While our mother's always told us that "love isn't enough" to keep a marriage together (probably at the urging of our father who had dreams of retirement filled with visits from his grandchildren and not dreams of raising those grandchildren himself because their parents were unemployed but in love) love is in fact the very thing that either makes us want to be together or to get away from each other.

Many other models claim to be based on science and latest research and bible principals and ancient Chinese philosophy and maybe even quotes from Graucho and Chico Marx or Chairman Mao. They might explain perfectly how a wonderful functioning marriage is supposed to work. Where they fail to accomplish much is when the marriage is not working and the couple is wanting to dissolve the marriage either together or one seeking to walk away from the relationship while the other wants to repair it.

And I think it is the repair part that stumps most logically based folks. I repair stuff for a living and the way I go about it is to first attempt to troubleshoot the nonfunctional parts of the system. I strive to identify what is broken so that I can then fix that part and then see if something else needs fixing beyond that point. It lets me work on only what is broken, replace only the parts that need replacing and saves money and time in the long run.

Most of the time...

Sometimes I find that no amount of tweaking and replacement of pieces can fix something and it very quickly reaches a place where a decision needs to be made whether to keep trying to fix it or dispose of it and start with a new one.

And this is the scientific method applied to romantic relationships, which is what a marriage is in our culture. A counselor that uses this kind of troubleshooting method looks ever deeper into the system in an effort to discover why it isn't working. They examine stuff that happened last week, last year, ten years ago, things going back to when we were twelve and five and what our grandfather experienced when he was 14...

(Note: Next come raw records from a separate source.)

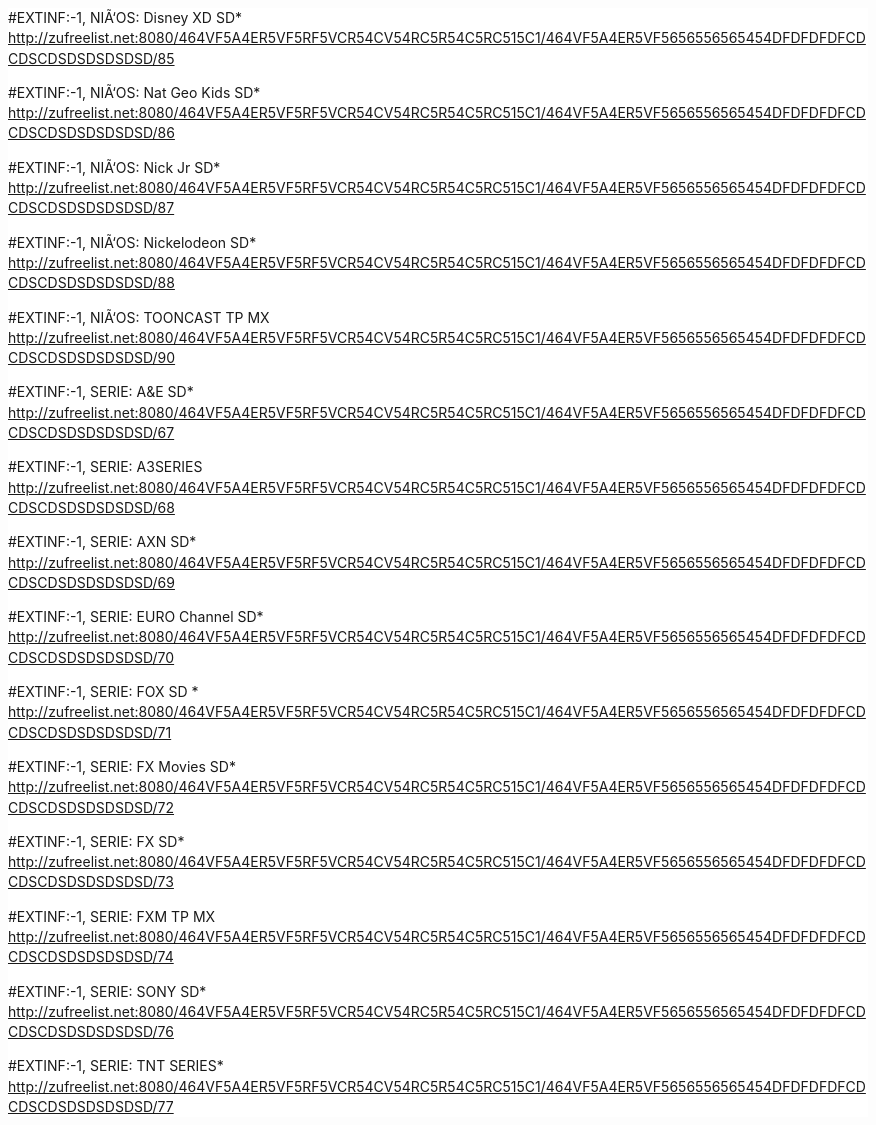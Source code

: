#EXTINF:-1, NIÃ‘OS: Disney XD SD*
http://zufreelist.net:8080/464VF5A4ER5VF5RF5VCR54CV54RC5R54C5RC515C1/464VF5A4ER5VF5656556565454DFDFDFDFCDCDSCDSDSDSDSDSD/85
 
#EXTINF:-1, NIÃ‘OS: Nat Geo Kids SD*
http://zufreelist.net:8080/464VF5A4ER5VF5RF5VCR54CV54RC5R54C5RC515C1/464VF5A4ER5VF5656556565454DFDFDFDFCDCDSCDSDSDSDSDSD/86
 
#EXTINF:-1, NIÃ‘OS: Nick Jr SD*
http://zufreelist.net:8080/464VF5A4ER5VF5RF5VCR54CV54RC5R54C5RC515C1/464VF5A4ER5VF5656556565454DFDFDFDFCDCDSCDSDSDSDSDSD/87
 
#EXTINF:-1, NIÃ‘OS: Nickelodeon SD*
http://zufreelist.net:8080/464VF5A4ER5VF5RF5VCR54CV54RC5R54C5RC515C1/464VF5A4ER5VF5656556565454DFDFDFDFCDCDSCDSDSDSDSDSD/88
 
#EXTINF:-1, NIÃ‘OS: TOONCAST TP MX
http://zufreelist.net:8080/464VF5A4ER5VF5RF5VCR54CV54RC5R54C5RC515C1/464VF5A4ER5VF5656556565454DFDFDFDFCDCDSCDSDSDSDSDSD/90
 
#EXTINF:-1, SERIE: A&E SD*
http://zufreelist.net:8080/464VF5A4ER5VF5RF5VCR54CV54RC5R54C5RC515C1/464VF5A4ER5VF5656556565454DFDFDFDFCDCDSCDSDSDSDSDSD/67
 
#EXTINF:-1, SERIE: A3SERIES
http://zufreelist.net:8080/464VF5A4ER5VF5RF5VCR54CV54RC5R54C5RC515C1/464VF5A4ER5VF5656556565454DFDFDFDFCDCDSCDSDSDSDSDSD/68
 
#EXTINF:-1, SERIE: AXN SD*
http://zufreelist.net:8080/464VF5A4ER5VF5RF5VCR54CV54RC5R54C5RC515C1/464VF5A4ER5VF5656556565454DFDFDFDFCDCDSCDSDSDSDSDSD/69
 
#EXTINF:-1, SERIE: EURO Channel SD*
http://zufreelist.net:8080/464VF5A4ER5VF5RF5VCR54CV54RC5R54C5RC515C1/464VF5A4ER5VF5656556565454DFDFDFDFCDCDSCDSDSDSDSDSD/70
 
#EXTINF:-1, SERIE: FOX SD *
http://zufreelist.net:8080/464VF5A4ER5VF5RF5VCR54CV54RC5R54C5RC515C1/464VF5A4ER5VF5656556565454DFDFDFDFCDCDSCDSDSDSDSDSD/71
 
#EXTINF:-1, SERIE: FX Movies SD*
http://zufreelist.net:8080/464VF5A4ER5VF5RF5VCR54CV54RC5R54C5RC515C1/464VF5A4ER5VF5656556565454DFDFDFDFCDCDSCDSDSDSDSDSD/72
 
#EXTINF:-1, SERIE: FX SD*
http://zufreelist.net:8080/464VF5A4ER5VF5RF5VCR54CV54RC5R54C5RC515C1/464VF5A4ER5VF5656556565454DFDFDFDFCDCDSCDSDSDSDSDSD/73
 
#EXTINF:-1, SERIE: FXM TP MX
http://zufreelist.net:8080/464VF5A4ER5VF5RF5VCR54CV54RC5R54C5RC515C1/464VF5A4ER5VF5656556565454DFDFDFDFCDCDSCDSDSDSDSDSD/74
 
#EXTINF:-1, SERIE: SONY SD*
http://zufreelist.net:8080/464VF5A4ER5VF5RF5VCR54CV54RC5R54C5RC515C1/464VF5A4ER5VF5656556565454DFDFDFDFCDCDSCDSDSDSDSDSD/76
 
#EXTINF:-1, SERIE: TNT SERIES*
http://zufreelist.net:8080/464VF5A4ER5VF5RF5VCR54CV54RC5R54C5RC515C1/464VF5A4ER5VF5656556565454DFDFDFDFCDCDSCDSDSDSDSDSD/77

And all the while the marriage is withering away, turning to dust and blowing off with the wind. Dr Harley asked why this was happening and through research and understanding of the actual science involved in the way the human brain works, not just some whim or some cultural example or some shallow reading of what he thought a good marriage might look like, he used actual research methods and documented those things he discovered along the way, he was able to come up with a model of romantic relationships that explains the science beginning with only one assumption. That assumption is that what we do affects others.

He doesn't work from a place of the biblical example of Man being created by God and Woman being created from the Man and both being made in God's image...See we now have to define what is in God's image and what is not and so now we have to see where people are not acting as if God's image was present and of course from that same biblical model we know that since sin entered the world Man has been sick and is pretty much helpless to fix himself by himself...

He doesn't begin with some ancient marriage contract or the way vows are made at a wedding in some long lost culture high in the mountains of Tibet where the average person lives to be 120 years old and the average marriage lasts 105 years and everyone is related to everyone because there are only 40 people living in this valley high in the hills and so we are actually only talking about 5 or 6 marriages at any given point in time...

With a bit of finagling, almost any model of marriage might be made to fit the majority of the data and many of the models might explain how it is supposed to work or even why it doesn't work when the model fails, but based on one simple assumption, that what we do affects other people, Dr Harley's model fits the observable data within each of those other models while also taking into account the variability of the observations.

Marriage Builders works as a package because it isn't individual parts at all. It is one model of how marriage works and the "parts" are really just steps that have to be taken in order to get us to be able to do what leads to falling in love with each other. THAT is what makes MB different. It doesn't look at why things aren't working, it says "Do what works."

If what I do can make other people feel anything toward me depending on what it is that I do, then what I do can be modified in order to cause people to feel a certain way about me if I can identify what will make them feel that way and then concentrate on doing those things. Anybody ever heard of Emotional Needs?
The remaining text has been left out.